Instructions for the task - Pictures excluded, return the lines below from the first through the line holding "One-Share is a cloud".

════════════════

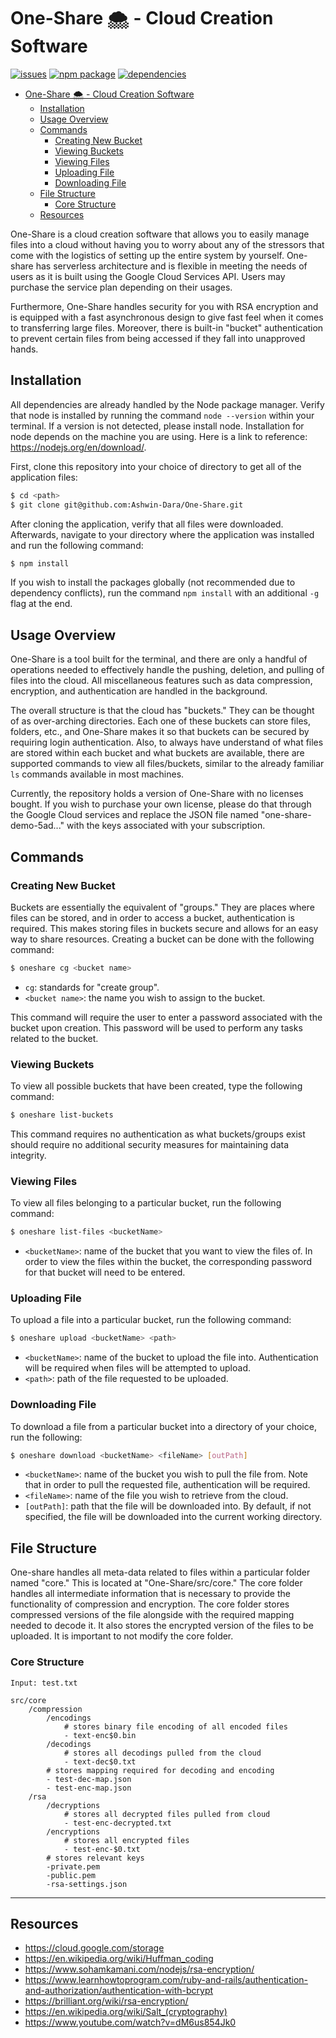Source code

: # One-Share 🌨️ - Cloud Creation Software
[![issues](https://img.shields.io/github/issues/ashwin-dara/one-share.svg?style=flat)](https://github.com/Ashwin-Dara/One-Share/issues)
[![npm package](https://img.shields.io/badge/npm%20package-8.11.0-brightgreen)](https://github.com/Ashwin-Dara/One-Share)
[![dependencies](https://img.shields.io/badge/dependencies-up--to--date-blue)](https://github.com/Ashwin-Dara/One-Share/blob/master/package.json)

- [One-Share 🌨️ - Cloud Creation Software](#one-share-️---cloud-creation-software)
  - [Installation](#installation)
  - [Usage Overview](#usage-overview)
  - [Commands](#commands)
    - [Creating New Bucket](#creating-new-bucket)
    - [Viewing Buckets](#viewing-buckets)
    - [Viewing Files](#viewing-files)
    - [Uploading File](#uploading-file)
    - [Downloading File](#downloading-file)
  - [File Structure](#file-structure)
    - [Core Structure](#core-structure)
  - [Resources](#resources)

One-Share is a cloud creation software that allows you to easily manage files into a cloud without having you to worry about any of the stressors that come with the logistics of setting up the entire system by yourself. One-share has serverless architecture and is flexible in meeting the needs of users as it is built using the Google Cloud Services API. Users may purchase the service plan depending on their usages.

Furthermore, One-Share handles security for you with RSA encryption and is equipped with a fast asynchronous design to give fast feel when it comes to transferring large files. Moreover, there is built-in "bucket" authentication to prevent certain files from being accessed if they fall into unapproved hands. 

## Installation

All dependencies are already handled by the Node package manager. Verify that node is installed by running the command `node --version` within your terminal. If a version is not detected, please install node. Installation for node depends on the machine you are using. Here is a link to reference: https://nodejs.org/en/download/.

First, clone this repository into your choice of directory to get all of the application files: 
```bash
$ cd <path>
$ git clone git@github.com:Ashwin-Dara/One-Share.git
```

After cloning the application, verify that all files were downloaded. Afterwards, navigate to your directory where the application was installed and run the following command: 

```bash
$ npm install
```

If you wish to install the packages globally (not recommended due to dependency conflicts), run the command `npm install` with an additional `-g` flag at the end. 

## Usage Overview

One-Share is a tool built for the terminal, and there are only a handful of operations needed to effectively handle the pushing, deletion, and pulling of files into the cloud. All miscellaneous features such as data compression, encryption, and authentication are handled in the background. 

The overall structure is that the cloud has "buckets." They can be thought of as over-arching directories. Each one of these buckets can store files, folders, etc., and One-Share makes it so that buckets can be secured by requiring login authentication. Also, to always have understand of what files are stored within each bucket and what buckets are available, there are supported commands to view all files/buckets, similar to the already familiar `ls` commands available in most machines. 

Currently, the repository holds a version of One-Share with no licenses bought. If you wish to purchase your own license, please do that through the Google Cloud services and replace the JSON file named "one-share-demo-5ad..." with the keys associated with your subscription. 

## Commands

### Creating New Bucket
Buckets are essentially the equivalent of "groups." They are places where files can be stored, and in order to access a bucket, authentication is required. This makes storing files in buckets secure and allows for an easy way to share resources. Creating a bucket can be done with the following command: 

```bash
$ oneshare cg <bucket name>
```
- `cg`: standards for "create group". 
- `<bucket name>`: the name you wish to assign to the bucket. 

This command will require the user to enter a password associated with the bucket upon creation. This password will be used to perform any tasks related to the bucket. 

### Viewing Buckets
To view all possible buckets that have been created, type the following command: 
```bash
$ oneshare list-buckets
```
This command requires no authentication as what buckets/groups exist should require no additional security measures for maintaining data integrity.


### Viewing Files
To view all files belonging to a particular bucket, run the following command: 
```bash
$ oneshare list-files <bucketName>
```
- `<bucketName>`: name of the bucket that you want to view the files of. In order to view the files within the bucket, the corresponding password for that bucket will need to be entered. 


### Uploading File
To upload a file into a particular bucket, run the following command: 
```bash
$ oneshare upload <bucketName> <path>
```
- `<bucketName>`: name of the bucket to upload the file into. Authentication will be required when files will be attempted to upload. 
- `<path>`: path of the file requested to be uploaded. 

### Downloading File
To download a file from a particular bucket into a directory of your choice, run the following: 
```bash
$ oneshare download <bucketName> <fileName> [outPath]
```
- `<bucketName>`: name of the bucket you wish to pull the file from. Note that in order to pull the requested file, authentication will be required. 
- `<fileName>`: name of the file you wish to retrieve from the cloud. 
- `[outPath]`: path that the file will be downloaded into. By default, if not specified, the file will be downloaded into the current working directory.

## File Structure
One-share handles all meta-data related to files within a particular folder named "core." This is located at "One-Share/src/core." The core folder handles all intermediate information that is necessary to provide the functionality of compression and encryption. The core folder stores compressed versions of the file alongside with the required mapping needed to decode it. It also stores the encrypted version of the files to be uploaded. It is important to not modify the core folder.
### Core Structure
```
Input: test.txt 

src/core
    /compression
        /encodings
            # stores binary file encoding of all encoded files
            - text-enc$0.bin
        /decodings
            # stores all decodings pulled from the cloud
            - text-dec$0.txt
        # stores mapping required for decoding and encoding
        - test-dec-map.json
        - test-enc-map.json
    /rsa
        /decryptions
            # stores all decrypted files pulled from cloud
            - test-enc-decrypted.txt
        /encryptions   
            # stores all encrypted files
            - test-enc-$0.txt
        # stores relevant keys
        -private.pem
        -public.pem
        -rsa-settings.json
```

---
## Resources
- https://cloud.google.com/storage
- https://en.wikipedia.org/wiki/Huffman_coding
- https://www.sohamkamani.com/nodejs/rsa-encryption/
- https://www.learnhowtoprogram.com/ruby-and-rails/authentication-and-authorization/authentication-with-bcrypt
- https://brilliant.org/wiki/rsa-encryption/
- https://en.wikipedia.org/wiki/Salt_(cryptography)
- https://www.youtube.com/watch?v=dM6us854Jk0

════════════════

Reply to the exercise -
Source code

: # One-Share 🌨️ - Cloud Creation Software
[![issues](https://img.shields.io/github/issues/ashwin-dara/one-share.svg?style=flat)](https://github.com/Ashwin-Dara/One-Share/issues)
[![npm package](https://img.shields.io/badge/npm%20package-8.11.0-brightgreen)](https://github.com/Ashwin-Dara/One-Share)
[![dependencies](https://img.shields.io/badge/dependencies-up--to--date-blue)](https://github.com/Ashwin-Dara/One-Share/blob/master/package.json)

- [One-Share 🌨️ - Cloud Creation Software](#one-share-️---cloud-creation-software)
  - [Installation](#installation)
  - [Usage Overview](#usage-overview)
  - [Commands](#commands)
    - [Creating New Bucket](#creating-new-bucket)
    - [Viewing Buckets](#viewing-buckets)
    - [Viewing Files](#viewing-files)
    - [Uploading File](#uploading-file)
    - [Downloading File](#downloading-file)
  - [File Structure](#file-structure)
    - [Core Structure](#core-structure)
  - [Resources](#resources)

One-Share is a cloud creation software that allows you to easily manage files into a cloud without having you to worry about any of the stressors that come with the logistics of setting up the entire system by yourself. One-share has serverless architecture and is flexible in meeting the needs of users as it is built using the Google Cloud Services API. Users may purchase the service plan depending on their usages.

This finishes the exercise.